S. Ławrow: Kto komu zagraża i do czego te zagrożenia mogą prowadzić, to dobre pytanie

W Genewie spotkali się sekretarz stanu USA Antony Blinken i minister spraw zagranicznych Rosji Siergiej Ławrow. Tematem 90-minutowej rozmowy polityków była sytuacja na granicy Rosji z Ukrainą. Na konferencji prasowej po spotkaniu szef rosyjskiej dyplomacji próbował przekonywać, że to Ukraina zagraża części swoich obywateli. A legalną ukraińską władzę wielokrotnie nazywał „reżimem”.

– Prezydent Zełenski, którego wzięli pod skrzydła nasi zachodni koledzy, zachęcając go do robienia wszystkiego, co chce, stwierdził publicznie, że jeżeli jakikolwiek obywatel Ukrainy uważa się za Rosjanina, to niech się zabiera z Ukrainy do Rosji. Dodatkowo nazwał tych w Donbasie, którzy sprzeciwiają się państwowemu terroryzmowi reżimu kijowskiego, nie ludźmi, ale jednostkami. Więc kto komu zagraża i do czego te zagrożenia mogą prowadzić, to dobre pytani – mówił Ławrow.

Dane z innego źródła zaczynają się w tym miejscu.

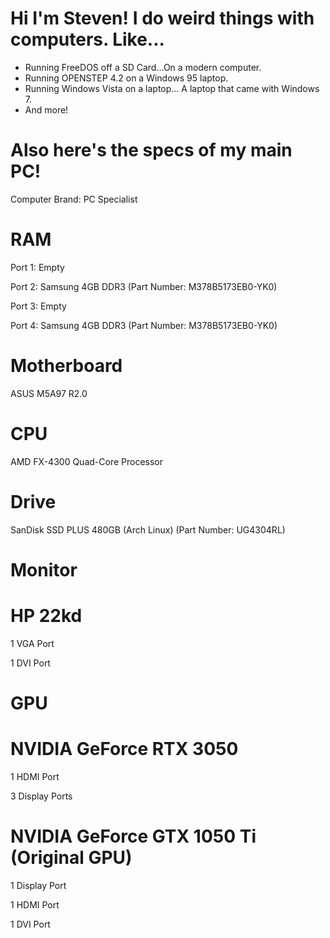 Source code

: # Hi I'm Steven! I do weird things with computers. Like...
- Running FreeDOS off a SD Card...On a modern computer.
- Running OPENSTEP 4.2 on a Windows 95 laptop.
- Running Windows Vista on a laptop... A laptop that came with Windows 7.
- And more!

# Also here's the specs of my main PC!
Computer Brand: PC Specialist
# RAM
Port 1: Empty

Port 2: Samsung 4GB DDR3 (Part Number: M378B5173EB0-YK0)

Port 3: Empty

Port 4: Samsung 4GB DDR3 (Part Number: M378B5173EB0-YK0)

# Motherboard
ASUS M5A97 R2.0
# CPU
AMD FX-4300 Quad-Core Processor
# Drive
SanDisk SSD PLUS 480GB (Arch Linux) (Part Number: UG4304RL)
# Monitor
# HP 22kd
1 VGA Port

1 DVI Port
# GPU
# NVIDIA GeForce RTX 3050
1 HDMI Port

3 Display Ports
# NVIDIA GeForce GTX 1050 Ti (Original GPU)
1 Display Port

1 HDMI Port

1 DVI Port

Blinken po spotkaniu z Ławrowem w sprawie napięcia na granicy rosyjsko-ukraińskiej zadeklarował, że Stany Zjednoczone są gotowe, by “pisemnie odpowiedzieć na zgłaszane w ostatnich tygodniach obawy Rosji dotyczące spraw bezpieczeństwa”. Zaznaczył jednak, że “Rosja musi także odnieść się do naszych obaw”. Po tej pisemnej wymianie ma dojść do kolejnego spotkania na szczeblu ministerialnym.